Julie Amalie Elisabeth von Voss (24 July 1766, Buch (Berlin) – 25 March 1789) was a German lady-in-waiting and a bigamous morganatic spouse of King Frederick William II of Prussia.

==Life==
She was the daughter of Friedrich Christian von Voss and Amalia Ottilia von Vieregg. Her uncle was chamberlain to the queen dowager. In 1783, she became lady-in-waiting to the Prussian queen, Frederika Louisa of Hesse-Darmstadt.

She was nicknamed "Miss Bessy" at court as an anglophile, and was not regarded as beautiful or clever, but fascinated the king by refusing his advances. She was persuaded to "sacrifice herself for the country" and accept the king by her relative Count Finckenstein, who wished to replace Wilhelmine von Lichtenau, with the argument that she would be able to save the king from the bad company of his circle. She accepted on condition that the queen's consent should be gained to a left-handed marriage with the King to ease her conscience.

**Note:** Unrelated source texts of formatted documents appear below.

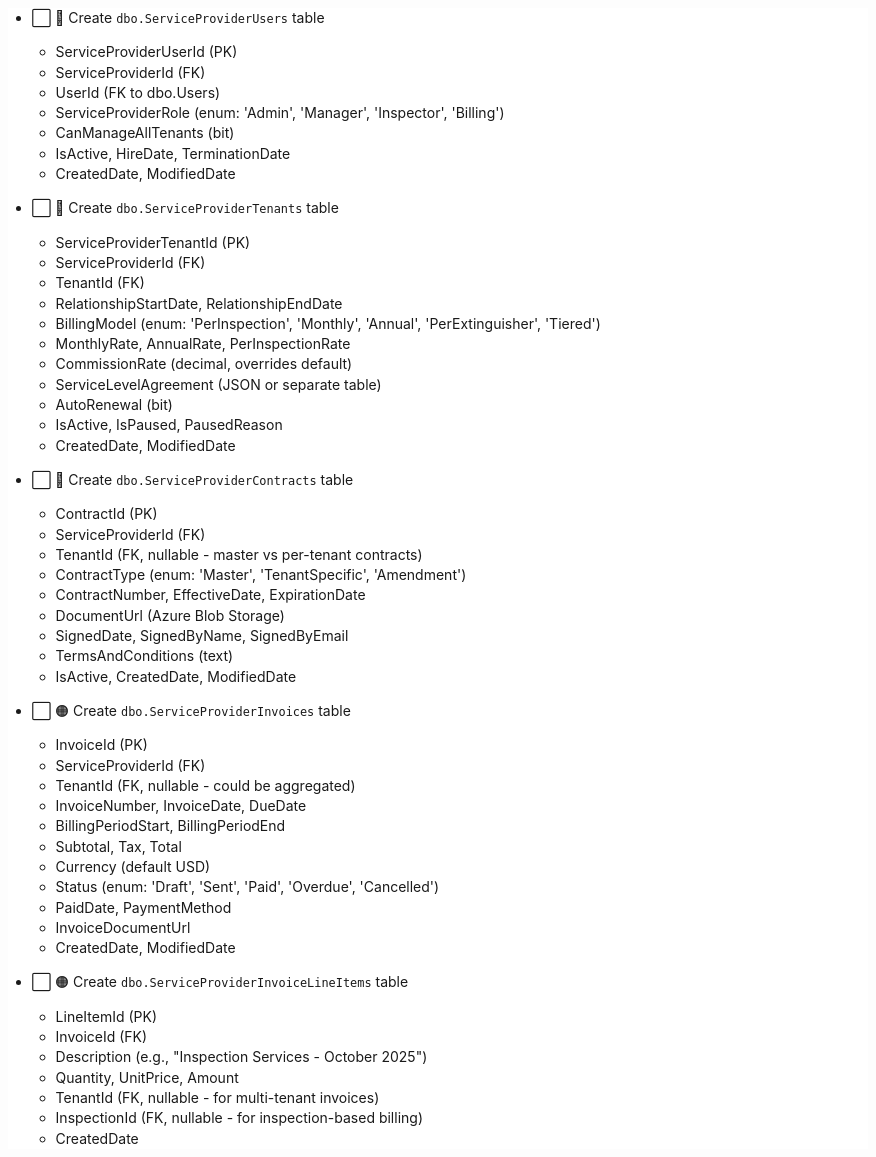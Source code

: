 - ⬜ 🔴 Create `dbo.ServiceProviderUsers` table
  - ServiceProviderUserId (PK)
  - ServiceProviderId (FK)
  - UserId (FK to dbo.Users)
  - ServiceProviderRole (enum: 'Admin', 'Manager', 'Inspector', 'Billing')
  - CanManageAllTenants (bit)
  - IsActive, HireDate, TerminationDate
  - CreatedDate, ModifiedDate

- ⬜ 🔴 Create `dbo.ServiceProviderTenants` table
  - ServiceProviderTenantId (PK)
  - ServiceProviderId (FK)
  - TenantId (FK)
  - RelationshipStartDate, RelationshipEndDate
  - BillingModel (enum: 'PerInspection', 'Monthly', 'Annual', 'PerExtinguisher', 'Tiered')
  - MonthlyRate, AnnualRate, PerInspectionRate
  - CommissionRate (decimal, overrides default)
  - ServiceLevelAgreement (JSON or separate table)
  - AutoRenewal (bit)
  - IsActive, IsPaused, PausedReason
  - CreatedDate, ModifiedDate

- ⬜ 🔴 Create `dbo.ServiceProviderContracts` table
  - ContractId (PK)
  - ServiceProviderId (FK)
  - TenantId (FK, nullable - master vs per-tenant contracts)
  - ContractType (enum: 'Master', 'TenantSpecific', 'Amendment')
  - ContractNumber, EffectiveDate, ExpirationDate
  - DocumentUrl (Azure Blob Storage)
  - SignedDate, SignedByName, SignedByEmail
  - TermsAndConditions (text)
  - IsActive, CreatedDate, ModifiedDate

- ⬜ 🟠 Create `dbo.ServiceProviderInvoices` table
  - InvoiceId (PK)
  - ServiceProviderId (FK)
  - TenantId (FK, nullable - could be aggregated)
  - InvoiceNumber, InvoiceDate, DueDate
  - BillingPeriodStart, BillingPeriodEnd
  - Subtotal, Tax, Total
  - Currency (default USD)
  - Status (enum: 'Draft', 'Sent', 'Paid', 'Overdue', 'Cancelled')
  - PaidDate, PaymentMethod
  - InvoiceDocumentUrl
  - CreatedDate, ModifiedDate

- ⬜ 🟠 Create `dbo.ServiceProviderInvoiceLineItems` table
  - LineItemId (PK)
  - InvoiceId (FK)
  - Description (e.g., "Inspection Services - October 2025")
  - Quantity, UnitPrice, Amount
  - TenantId (FK, nullable - for multi-tenant invoices)
  - InspectionId (FK, nullable - for inspection-based billing)
  - CreatedDate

She was married to Frederick in a ceremony in the chapel of Charlottenburg Palace on 7 April 1787, and was given the title Countess Ingenheim. She was reportedly not happy about her new circumstances, always treated the queen with gentle respect and never tried to take on the role of queen.

She died of consumption, two months after giving birth to a son, Gustav Adolf Wilhelm.